■ **TASK BRIEF**
Write the entries below out again exactly; any picture in them stays out.

■ **DATA RECORDS**
┌──

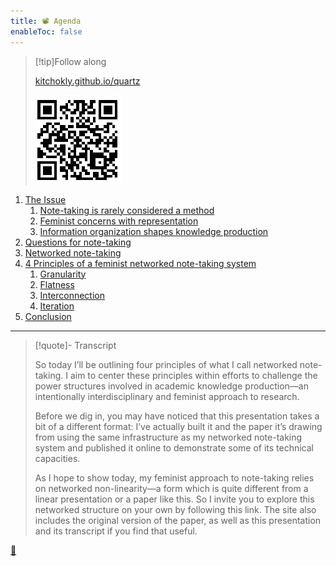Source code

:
 ```yaml
---
title: 📽️ Agenda
enableToc: false
---
```



 > 
 > \[!tip\]Follow along
 > 
 > [kitchokly.github.io/quartz](https://kitchokly.github.io/quartz/) 
 > 
 > ![Screenshot 2023-04-12 at 16.12.29.png](Screenshot%202023-04-12%20at%2016.12.29.png)

1. [The Issue](%F0%9F%93%BD%EF%B8%8F3%20Note-taking%20is%20rarely%20considered%20a%20method.md)
   1. [Note-taking is rarely considered a method](%F0%9F%93%BD%EF%B8%8F3%20Note-taking%20is%20rarely%20considered%20a%20method.md)
   1. [Feminist concerns with representation](%F0%9F%93%BD%EF%B8%8F4%20Feminist%20concerns%20with%20representation.md)
   1. [Information organization shapes knowledge production](%F0%9F%93%BD%EF%B8%8F5%20Information%20organization%20shapes%20knowledge%20production.md)
1. [Questions for note-taking](%F0%9F%93%BD%EF%B8%8F6%20Questions%20for%20note-taking.md)
1. [Networked note-taking](%F0%9F%93%BD%EF%B8%8F7%20Networked%20note-taking.md)
1. [4 Principles of a feminist networked note-taking system](%F0%9F%93%BD%EF%B8%8F8%204%20Principles%20of%20a%20feminist%20networked%20note-taking%20system.md)
   1. [Granularity](%F0%9F%93%BD%EF%B8%8F8a%20Granularity.md)
   1. [Flatness](%F0%9F%93%BD%EF%B8%8F8b%20Flatness.md)
   1. [Interconnection](%F0%9F%93%BD%EF%B8%8F8c%20Interconnection.md)
   1. [Iteration](%F0%9F%93%BD%EF%B8%8F8d%20Iteration.md)
1. [Conclusion](%F0%9F%93%BD%EF%B8%8F9%20Conclusion.md)

---

 > 
 > \[!quote\]- Transcript
 > 
 > So today I’ll be outlining four principles of what I call networked note-taking. I aim to center these principles within efforts to challenge the power structures involved in academic knowledge production—an intentionally interdisciplinary and feminist approach to research.
 > 
 > Before we dig in, you may have noticed that this presentation takes a bit of a different format: I’ve actually built it and the paper it’s drawing from using the same infrastructure as my networked note-taking system and published it online to demonstrate some of its technical capacities.
 > 
 > As I hope to show today, my feminist approach to note-taking relies on networked non-linearity—a form which is quite different from a linear presentation or a paper like this. So I invite you to explore this networked structure on your own by following this link. The site also includes the original version of the paper, as well as this presentation and its transcript if you find that useful.

[📖](%F0%9F%93%961%20Developing%20a%20feminist%20note-taking%20system.md)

└──

■ **TASK RESPONSE**
Source code

:
 ```yaml
---
title: 📽️ Agenda
enableToc: false
---
```



 > 
 > \[!tip\]Follow along
 > 
 > [kitchokly.github.io/quartz](https://kitchokly.github.io/quartz/) 
 > 
 > ![Screenshot 2023-04-12 at 16.12.29.png](Screenshot%202023-04-12%20at%2016.12.29.png)

1. [The Issue](%F0%9F%93%BD%EF%B8%8F3%20Note-taking%20is%20rarely%20considered%20a%20method.md)
   1. [Note-taking is rarely considered a method](%F0%9F%93%BD%EF%B8%8F3%20Note-taking%20is%20rarely%20considered%20a%20method.md)
   1. [Feminist concerns with representation](%F0%9F%93%BD%EF%B8%8F4%20Feminist%20concerns%20with%20representation.md)
   1. [Information organization shapes knowledge production](%F0%9F%93%BD%EF%B8%8F5%20Information%20organization%20shapes%20knowledge%20production.md)
1. [Questions for note-taking](%F0%9F%93%BD%EF%B8%8F6%20Questions%20for%20note-taking.md)
1. [Networked note-taking](%F0%9F%93%BD%EF%B8%8F7%20Networked%20note-taking.md)
1. [4 Principles of a feminist networked note-taking system](%F0%9F%93%BD%EF%B8%8F8%204%20Principles%20of%20a%20feminist%20networked%20note-taking%20system.md)
   1. [Granularity](%F0%9F%93%BD%EF%B8%8F8a%20Granularity.md)
   1. [Flatness](%F0%9F%93%BD%EF%B8%8F8b%20Flatness.md)
   1. [Interconnection](%F0%9F%93%BD%EF%B8%8F8c%20Interconnection.md)
   1. [Iteration](%F0%9F%93%BD%EF%B8%8F8d%20Iteration.md)
1. [Conclusion](%F0%9F%93%BD%EF%B8%8F9%20Conclusion.md)

---

 > 
 > \[!quote\]- Transcript
 > 
 > So today I’ll be outlining four principles of what I call networked note-taking. I aim to center these principles within efforts to challenge the power structures involved in academic knowledge production—an intentionally interdisciplinary and feminist approach to research.
 > 
 > Before we dig in, you may have noticed that this presentation takes a bit of a different format: I’ve actually built it and the paper it’s drawing from using the same infrastructure as my networked note-taking system and published it online to demonstrate some of its technical capacities.
 > 
 > As I hope to show today, my feminist approach to note-taking relies on networked non-linearity—a form which is quite different from a linear presentation or a paper like this. So I invite you to explore this networked structure on your own by following this link. The site also includes the original version of the paper, as well as this presentation and its transcript if you find that useful.

[📖](%F0%9F%93%961%20Developing%20a%20feminist%20note-taking%20system.md)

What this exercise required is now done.